ACTION ITEM –
Copy out each line of the data that holds the string "relref".
::: DATA EXTRACTS
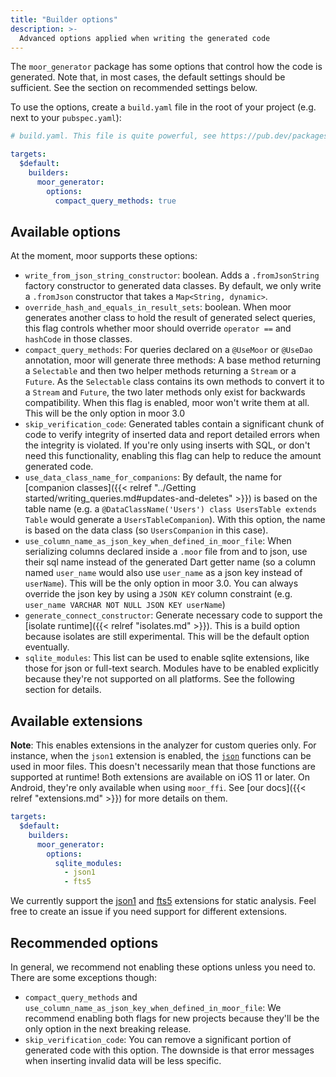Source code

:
 ```yaml
---
title: "Builder options"
description: >-
  Advanced options applied when writing the generated code
---
```


The `moor_generator` package has some options that control how the 
code is generated. Note that, in most cases, the default settings
should be sufficient. See the section on recommended settings below.

To use the options, create a `build.yaml` file in the root of your project (e.g. next
to your `pubspec.yaml`):
```yaml
# build.yaml. This file is quite powerful, see https://pub.dev/packages/build_config

targets:
  $default:
    builders:
      moor_generator:
        options:
          compact_query_methods: true
```

## Available options

At the moment, moor supports these options:

* `write_from_json_string_constructor`: boolean. Adds a `.fromJsonString` factory
   constructor to generated data classes. By default, we only write a `.fromJson`
   constructor that takes a `Map<String, dynamic>`.
* `override_hash_and_equals_in_result_sets`: boolean. When moor generates another class
   to hold the result of generated select queries, this flag controls whether moor should
   override `operator ==` and `hashCode` in those classes.
* `compact_query_methods`: For queries declared on a `@UseMoor` or `@UseDao` annotation, moor
   will generate three methods: A base method returning a `Selectable` and then two helper 
   methods returning a `Stream` or a `Future`. As the `Selectable` class contains its own methods
   to convert it to a `Stream` and `Future`, the two later methods only exist for backwards
   compatibility. When this flag is enabled, moor won't write them at all. This will be the only
   option in moor 3.0
* `skip_verification_code`: Generated tables contain a significant chunk of code to verify integrity
  of inserted data and report detailed errors when the integrity is violated. If you're only using
  inserts with SQL, or don't need this functionality, enabling this flag can help to reduce the amount
  generated code.
* `use_data_class_name_for_companions`: By default, the name for [companion classes]({{< relref "../Getting started/writing_queries.md#updates-and-deletes" >}})
  is based on the table name (e.g. a `@DataClassName('Users') class UsersTable extends Table` would generate
  a `UsersTableCompanion`). With this option, the name is based on the data class (so `UsersCompanion` in
  this case).
* `use_column_name_as_json_key_when_defined_in_moor_file`: When serializing columns declared inside a 
  `.moor` file from and to json, use their sql name instead of the generated Dart getter name
  (so a column named `user_name` would also use `user_name` as a json key instead of `userName`).
  This will be the only option in moor 3.0. You can always override the json key by using a `JSON KEY`
  column constraint (e.g. `user_name VARCHAR NOT NULL JSON KEY userName`)
* `generate_connect_constructor`: Generate necessary code to support the [isolate runtime]({{< relref "isolates.md" >}}).
  This is a build option because isolates are still experimental. This will be the default option eventually.
* `sqlite_modules`: This list can be used to enable sqlite extensions, like those for json or full-text search.
  Modules have to be enabled explicitly because they're not supported on all platforms. See the following section for
  details.

## Available extensions

__Note__: This enables extensions in the analyzer for custom queries only. For instance, when the `json1` extension is
enabled, the [`json`](https://www.sqlite.org/json1.html) functions can be used in moor files. This doesn't necessarily
mean that those functions are supported at runtime! Both extensions are available on iOS 11 or later. On Android, they're
only available when using `moor_ffi`. See [our docs]({{< relref "extensions.md" >}}) for more details on them.

```yaml
targets:
  $default:
    builders:
      moor_generator:
        options:
          sqlite_modules:
            - json1
            - fts5
```

We currently support the [json1](https://www.sqlite.org/json1.html) and [fts5](https://www.sqlite.org/fts5.html) extensions
for static analysis. Feel free to create an issue if you need support for different extensions.

## Recommended options

In general, we recommend not enabling these options unless you need to. There are some exceptions though:

- `compact_query_methods` and `use_column_name_as_json_key_when_defined_in_moor_file`: We recommend enabling 
  both flags for new projects because they'll be the only option in the next breaking release.
- `skip_verification_code`: You can remove a significant portion of generated code with this option. The 
  downside is that error messages when inserting invalid data will be less specific.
::::::
RESPONSE FOR THIS EXERCISE –
* `use_data_class_name_for_companions`: By default, the name for [companion classes]({{< relref "../Getting started/writing_queries.md#updates-and-deletes" >}})
* `generate_connect_constructor`: Generate necessary code to support the [isolate runtime]({{< relref "isolates.md" >}}).
only available when using `moor_ffi`. See [our docs]({{< relref "extensions.md" >}}) for more details on them.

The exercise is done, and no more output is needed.